Community Engaged Scholar Discussion Group offers Important Lessons that Cross Disciplines

Pic-Monkey

The 2013-2014 Community Engaged Scholar Discussion Groups are nearly complete.  We have featured diverse scholars including (but not limited to) Marie Lovrod (ICCC and English) Chelsea Willness (ESB), Robert Innes (Native Studies) , Lalita Bharadwaj (SPH)  and Claire Thomson (History). In each presentation, we have heard the stories of how scholars became community engaged, the methods they use to effectively work with various community partners and students, and a variety of other questions pressing on the minds of attendees, including, how to prepare for tenure and promotion with community-engaged work. 

Although we have been privy to the particular disciplinary projects each scholar has produced, we have also heard many important lessons that cross disciplines to enhance community-engaged work on campus.  For example, Dr. Willness’ presentation demonstrated the time intensity that building an incredible connection between communities and students can take.  From Dr. Bharadwaj we learnt  that being present as an academic in the community, at a child’s sports event  in her instance, can lead to new directions in community-engaged research. Claire Thomson’s presentation as a Master’s student in History revealed the importance of “scaffolding” young students through community-based learning and research opportunities for undergraduates. Thomson is now beginning a PhD at the University of Alberta, continuing her excellent work begun as an undergraduate in History and Native Studies. 

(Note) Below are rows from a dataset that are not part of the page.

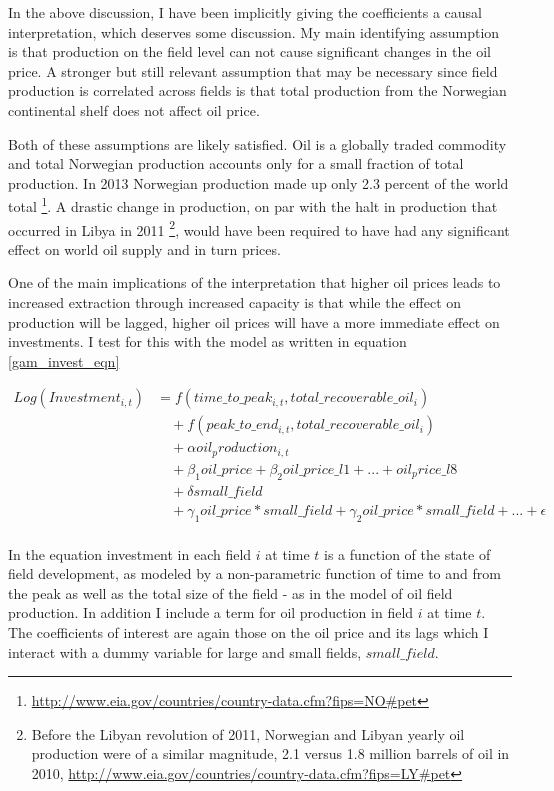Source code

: \documentclass[12pt]{article}
\begin{document}
In the above discussion, I have been implicitly giving the coefficients a causal interpretation, which deserves some discussion.  My main identifying assumption is that production on the field level can not cause significant changes in the oil price.  A stronger but still relevant assumption that may be necessary since field production is correlated across fields is that total production from the Norwegian continental shelf does not affect oil price.  

Both of these assumptions are likely satisfied.  Oil is a globally traded commodity and total Norwegian production accounts only for a small fraction of total production.  In 2013 Norwegian production made up only 2.3 percent of the world total \footnote{\url{http://www.eia.gov/countries/country-data.cfm?fips=NO#pet}}.  A drastic change in production, on par with the halt in production that occurred in Libya in 2011 \footnote{Before the Libyan revolution of 2011, Norwegian and Libyan yearly oil production were of a similar magnitude, 2.1 versus 1.8 million barrels of oil in 2010, \url{http://www.eia.gov/countries/country-data.cfm?fips=LY#pet}}, would have been required to have had any significant effect on world oil supply and in turn prices. 

One of the main implications of the interpretation that higher oil prices leads to increased extraction through increased capacity is that while the effect on production will be lagged, higher oil prices will have a more immediate effect on investments.  I test for this with the model as written in equation \ref{gam_invest_eqn}

\begin{equation}
\begin{split}
	Log(Investment_{i,t})&=f(time\_to\_peak_{i,t}, total\_recoverable\_oil_i) \\
	& \quad + f(peak\_to\_end_{i,t}, total\_recoverable\_oil_i) \\
& \quad + \alpha oil_production_{i,t} \\
	& \quad + \beta_1 oil\_price + \beta_2 oil\_price\_l1 + ... + oil_price\_l8 \\
	& \quad + \delta small\_field \\
	& \quad + \gamma_1 oil\_price*small\_field + \gamma_2 oil\_price*small\_field + ... 
	+  \epsilon \\
\end{split}
\label{gam_invest_eqn}
\end{equation}

In the equation investment in each field $i$ at time $t$ is a function of the state of field development, as modeled by a non-parametric function of time to and from the peak as well as the total size of the field - as in the model of oil field production.  In addition I include a term for oil production in field $i$ at time $t$.  The coefficients of interest are again those on the oil price and its lags which I interact with a dummy variable for large and small fields, $small\_field$.  
\end{document}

I am so thrilled that we will add to this line up Dr. Colleen Anne Dell. Dr. Dell has many community-engaged research lessons we can all learn from, including the development of projects that involve students at all levels and how to use social media effectively. In addition, each of her research projects has created something that engages participants and community members through accessible and artistic means.  Dell has partnered to create music videos, posters and magnets (amongst other products) that condense her research into digestible and relevant materials for the public. Next Tuesday, Dell will share not only some of these methods, but also offer insights into strategies for multi-partner project sustainability. Dr. Dell will join us on Tuesday, April 22 at 2pm Station 20 West, Upper Board Room.